La Lazio è sempre stata una scelta di cuore, per Simone Inzaghi. Insindacabile. Nemmeno se alla tua porta bussa Aurelio De Laurentiis pronto a consegnarti il Napoli in corsa per lo scudetto e la Champions. Il retroscena è raccontato dalla rassegna stampa a cura di Radiosei e risale allo scorso 25 marzo. Il campionato è fermo: c'è la sosta dedicata alle Nazionali. Il presidente dei partenopei, ai ferri corti con Sarri, arriva a Roma e incontra Inzaghi. Ancora non ha in mente il profilo di Ancelotti. Prova a convincere il tecnico biancoceleste, mette sul piatto 3 milioni di euro. Ma non c'è nulla da fare. Il mister piacentino non intende nemmeno trattare: è legato alla Lazio da un contratto, al club dal '99 e soprattutto non può tradire i suoi ragazzi nel bel mezzo di una corsa per la Champions. 

ACERBI - Che il difensore ex Sassuolo fosse in cima alla lista di Inzaghi, per sopperire all'addio di Stefan de Vrij, non è un gran segreto. Più inaspettato che il tecnico ricoprisse un ruolo fondamentale per la riuscita dell'affare.

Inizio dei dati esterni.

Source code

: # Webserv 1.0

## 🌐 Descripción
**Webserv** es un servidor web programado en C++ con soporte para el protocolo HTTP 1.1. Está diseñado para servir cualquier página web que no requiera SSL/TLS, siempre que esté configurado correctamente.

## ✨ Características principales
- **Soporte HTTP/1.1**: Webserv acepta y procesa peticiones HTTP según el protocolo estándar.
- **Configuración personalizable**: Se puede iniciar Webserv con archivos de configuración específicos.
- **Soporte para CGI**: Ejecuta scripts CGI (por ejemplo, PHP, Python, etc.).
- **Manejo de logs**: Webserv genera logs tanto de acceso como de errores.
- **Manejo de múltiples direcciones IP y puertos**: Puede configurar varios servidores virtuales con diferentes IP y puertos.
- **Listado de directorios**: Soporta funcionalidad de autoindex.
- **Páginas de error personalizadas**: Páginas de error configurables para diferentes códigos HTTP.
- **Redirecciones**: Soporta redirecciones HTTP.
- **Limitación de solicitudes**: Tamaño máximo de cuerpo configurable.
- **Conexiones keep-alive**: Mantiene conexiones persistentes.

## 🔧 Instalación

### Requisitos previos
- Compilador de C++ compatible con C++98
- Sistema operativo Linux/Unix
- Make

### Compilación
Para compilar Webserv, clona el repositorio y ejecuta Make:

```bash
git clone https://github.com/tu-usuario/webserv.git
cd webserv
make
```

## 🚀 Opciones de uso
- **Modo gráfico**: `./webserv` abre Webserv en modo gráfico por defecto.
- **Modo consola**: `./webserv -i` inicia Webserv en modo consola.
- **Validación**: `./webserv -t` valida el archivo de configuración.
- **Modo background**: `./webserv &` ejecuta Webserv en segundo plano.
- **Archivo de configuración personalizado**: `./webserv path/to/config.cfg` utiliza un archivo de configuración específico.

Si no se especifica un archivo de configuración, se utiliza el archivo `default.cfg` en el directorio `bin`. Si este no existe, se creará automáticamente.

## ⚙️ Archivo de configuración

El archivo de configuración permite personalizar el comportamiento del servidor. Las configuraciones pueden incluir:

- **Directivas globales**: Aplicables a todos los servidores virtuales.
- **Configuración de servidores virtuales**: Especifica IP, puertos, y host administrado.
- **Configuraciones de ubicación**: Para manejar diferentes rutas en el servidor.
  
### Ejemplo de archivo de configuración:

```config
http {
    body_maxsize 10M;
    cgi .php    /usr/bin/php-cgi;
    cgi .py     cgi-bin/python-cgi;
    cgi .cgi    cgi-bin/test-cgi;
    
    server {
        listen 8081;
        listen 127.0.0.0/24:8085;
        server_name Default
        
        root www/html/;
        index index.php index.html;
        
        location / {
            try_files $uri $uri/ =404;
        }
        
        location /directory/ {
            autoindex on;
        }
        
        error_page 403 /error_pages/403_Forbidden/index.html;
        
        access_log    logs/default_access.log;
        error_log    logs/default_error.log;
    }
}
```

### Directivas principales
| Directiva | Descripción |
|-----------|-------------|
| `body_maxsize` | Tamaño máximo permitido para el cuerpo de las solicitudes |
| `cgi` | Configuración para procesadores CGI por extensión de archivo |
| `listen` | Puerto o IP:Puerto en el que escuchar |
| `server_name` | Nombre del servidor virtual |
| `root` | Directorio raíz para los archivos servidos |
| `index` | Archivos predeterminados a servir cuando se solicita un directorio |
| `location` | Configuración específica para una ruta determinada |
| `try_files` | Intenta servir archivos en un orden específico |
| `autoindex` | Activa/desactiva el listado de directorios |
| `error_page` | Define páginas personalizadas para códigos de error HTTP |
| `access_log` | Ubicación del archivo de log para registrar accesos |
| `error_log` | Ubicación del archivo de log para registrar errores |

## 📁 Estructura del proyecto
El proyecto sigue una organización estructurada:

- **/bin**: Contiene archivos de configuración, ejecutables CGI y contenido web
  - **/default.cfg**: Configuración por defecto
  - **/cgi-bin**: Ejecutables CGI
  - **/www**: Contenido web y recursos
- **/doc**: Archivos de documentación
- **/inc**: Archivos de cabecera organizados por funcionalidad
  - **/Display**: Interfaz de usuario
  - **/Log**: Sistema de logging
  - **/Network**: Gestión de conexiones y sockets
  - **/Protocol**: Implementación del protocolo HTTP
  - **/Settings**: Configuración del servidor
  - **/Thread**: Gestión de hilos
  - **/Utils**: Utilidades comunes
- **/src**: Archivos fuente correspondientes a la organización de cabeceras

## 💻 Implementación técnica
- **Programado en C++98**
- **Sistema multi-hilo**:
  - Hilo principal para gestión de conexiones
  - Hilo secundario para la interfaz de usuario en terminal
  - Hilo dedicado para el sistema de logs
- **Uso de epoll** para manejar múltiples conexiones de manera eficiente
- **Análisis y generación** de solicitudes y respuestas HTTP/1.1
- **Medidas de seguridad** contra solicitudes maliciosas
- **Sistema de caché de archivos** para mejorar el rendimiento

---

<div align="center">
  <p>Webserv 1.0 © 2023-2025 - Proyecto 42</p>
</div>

Bisogna tornare con la mente a quest'estate: il mister biancoceleste era ancora in vacanza, sulle spiagge di Milano Marittima. Come sottolinea la rassegna stampa, in quelle settimane era l'ex attaccante a reggere la trattativa, al centro del muro innalzato da Lotito e Squinzi. I due non si parlavano e nel momento in cui l'affare sembrava seriamente a rischio, proprio Inzaghi dovette alzare la cornetta. Una telefonata per sbloccare la trattativa e convincere Lotito ad alzare la posta sul piatto: 10 milioni senza bonus. E Acerbi arrivò a Roma.